Essas ideias acarretam uma previsível avolumar do tráfego automóvel na fronteira entre Creixomil e Urgezes. Perante essa carga que se espera maior, a Câmara acena com duas respostas: o desnivelamento da rotunda do Salgueiral, em articulação com a Infraestruturas de Portugal, e uma nova rua empedrada, paralela à ecovia, entre a Avenida D. João IV e o parque da cidade.
"Cada vez mais se põe em causa o modelo de crescimento das economias e das cidades. Podemos continuar a discutir onde adicionamos, mas também poderemos pensar onde subtraímos”, Ivo Oliveira, Escola de Arquitetura, Arte e Design - UMinho
Se Guimarães está segura de que há “procura de habitação para a qual não existe resposta”, constatando-se a “necessidade construir mais”, então a aposta “em espaços de proximidade ao centro urbano mais consolidado” faz sentido, diz ao Jornal de Guimarães o especialista em urbanismo, Ivo Oliveira. Ao analisar a renovação urbana que se perspetiva a sul, o docente da Escola de Arquitetura, Arte e Design (EAAD) da Universidade do Minho prefere o aproveitamento dos “espaços de interstício”, com distâncias até 15 minutos a pé dos “grandes equipamentos da cidade”, do que a aposta em locais que “estarão muito dependentes do automóvel”. “A aposta em mais densidade e habitação numa área central vai trazer uma carga. Mas se fosse para outro sítio qualquer, essa carga iria deslocar-se”, sustenta o arquiteto.
Autor da publicação “O renascimento das cidades no sistema territorial dos espaços públicos no noroeste português” (2017), Ivo Oliveira realça que a gestão urbana deve priorizar os “equilíbrios” entre a densidade urbana e os espaços livres, entre o automóvel e os restantes meios de transporte, entre habitações para “os mais ricos” e para “os mais pobres”. Até as designadas “áreas expectantes”, com “espaços abandonados ecológicos” para a fauna e para a flora devem ser acautelados. “Podemos criar alguma densificação, mas precisamos de solo permeável para uma cidade verde e inovadora”, resume.

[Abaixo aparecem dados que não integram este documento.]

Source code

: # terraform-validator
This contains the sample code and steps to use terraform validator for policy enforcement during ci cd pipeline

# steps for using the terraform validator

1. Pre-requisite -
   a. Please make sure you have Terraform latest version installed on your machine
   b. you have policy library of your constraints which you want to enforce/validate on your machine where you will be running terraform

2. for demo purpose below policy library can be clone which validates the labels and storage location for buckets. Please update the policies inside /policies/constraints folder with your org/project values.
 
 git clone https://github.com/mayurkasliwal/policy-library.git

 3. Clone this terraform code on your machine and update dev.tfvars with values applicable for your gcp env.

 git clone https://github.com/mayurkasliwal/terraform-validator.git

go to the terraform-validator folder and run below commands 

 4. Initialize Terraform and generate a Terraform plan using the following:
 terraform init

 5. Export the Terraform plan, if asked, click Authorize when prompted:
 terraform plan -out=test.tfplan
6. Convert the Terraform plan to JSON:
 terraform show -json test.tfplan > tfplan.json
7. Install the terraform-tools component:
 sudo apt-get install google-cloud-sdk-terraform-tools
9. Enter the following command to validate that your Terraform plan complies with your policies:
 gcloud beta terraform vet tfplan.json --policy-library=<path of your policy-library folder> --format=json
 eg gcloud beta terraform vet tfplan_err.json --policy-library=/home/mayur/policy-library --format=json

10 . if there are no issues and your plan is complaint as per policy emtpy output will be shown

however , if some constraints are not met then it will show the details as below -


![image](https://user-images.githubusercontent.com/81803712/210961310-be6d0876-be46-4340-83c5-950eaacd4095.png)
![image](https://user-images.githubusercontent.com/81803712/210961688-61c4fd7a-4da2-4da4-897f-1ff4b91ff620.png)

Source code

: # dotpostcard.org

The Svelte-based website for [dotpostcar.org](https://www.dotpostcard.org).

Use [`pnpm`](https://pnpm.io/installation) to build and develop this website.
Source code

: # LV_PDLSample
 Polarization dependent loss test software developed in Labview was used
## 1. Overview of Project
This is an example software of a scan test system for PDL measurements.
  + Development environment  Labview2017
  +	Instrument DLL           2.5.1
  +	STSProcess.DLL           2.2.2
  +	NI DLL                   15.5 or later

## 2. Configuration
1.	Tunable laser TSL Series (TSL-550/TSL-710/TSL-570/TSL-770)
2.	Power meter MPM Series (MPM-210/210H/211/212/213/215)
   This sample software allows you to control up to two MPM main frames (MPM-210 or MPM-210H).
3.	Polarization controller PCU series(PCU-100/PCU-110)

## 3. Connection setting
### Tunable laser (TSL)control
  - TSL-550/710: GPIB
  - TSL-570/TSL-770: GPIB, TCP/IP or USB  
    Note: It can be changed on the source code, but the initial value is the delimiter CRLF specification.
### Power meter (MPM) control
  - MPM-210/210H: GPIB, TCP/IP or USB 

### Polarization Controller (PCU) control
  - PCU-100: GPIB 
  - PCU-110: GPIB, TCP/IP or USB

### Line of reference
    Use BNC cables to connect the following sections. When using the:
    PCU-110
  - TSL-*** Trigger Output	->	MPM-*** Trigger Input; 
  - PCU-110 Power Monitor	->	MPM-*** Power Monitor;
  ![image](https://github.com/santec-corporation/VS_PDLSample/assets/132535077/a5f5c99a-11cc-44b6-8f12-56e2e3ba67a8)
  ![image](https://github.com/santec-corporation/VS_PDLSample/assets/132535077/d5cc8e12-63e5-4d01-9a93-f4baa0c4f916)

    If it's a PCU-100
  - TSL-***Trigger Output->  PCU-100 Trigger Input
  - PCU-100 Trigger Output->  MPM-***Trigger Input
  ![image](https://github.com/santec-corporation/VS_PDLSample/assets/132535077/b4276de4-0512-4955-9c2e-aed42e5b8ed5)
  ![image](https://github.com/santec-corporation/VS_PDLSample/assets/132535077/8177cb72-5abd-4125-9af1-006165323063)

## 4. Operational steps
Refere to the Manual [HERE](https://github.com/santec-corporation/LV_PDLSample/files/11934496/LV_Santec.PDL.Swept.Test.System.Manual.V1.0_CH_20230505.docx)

A transformação das cidades, com “novas casas e novas formas de habitar”, subjaz assim uma questão que merece discussão em Guimarães e todas as restantes urbes: “Cada vez mais se põe em causa o modelo de crescimento das economias e das cidades. Podemos continuar a discutir onde adicionamos, mas também poderemos pensar onde subtraímos”. Para Ivo Oliveira, o debate ainda não chegou a Portugal, nem sequer a Lisboa e ao Porto. “O Porto tem recebido edifícios com milhares de metros quadrados dedicados exclusivamente aos serviços, com grandes áreas de estacionamento. A maioria das transformações que hoje se veem seguem modelos com 20, 30, 40 anos”, analisa.

Uma cidade a precisar de um museu
Polo agregador de indústria, o local onde está a nascer o Quarteirão Fábrica do Minhoto ficou “despido de vestígios arquitetónicos”. José Manuel Lopes Cordeiro é presidente da Associação Portuguesa para o Património Industrial e director do Museu da Indústria Têxtil da Bacia do Ave. A forma como se moldou a urbanização replica o que é feito noutras latitudes do país. “A haver uma iniciativa em termos de preservação de património teria sido necessário estudá-la antes da demolição. Agora, o terreno está completamente vazio e é um terreno enorme”, refere.
Ainda não se sabe que requalificação irá avante no Arquinho, mas o cenário ao redor do edificado indica que por ali “já não há património”. “Como foi tudo demolido, com a exceção da chaminé, não sei bem o que poderá ser feito em termos de defesa de património. Já não há património”. E isso “é uma pena”, lamenta. Até porque Guimarães “ainda é uma das cidades portuguesas com um património industrial significativo”.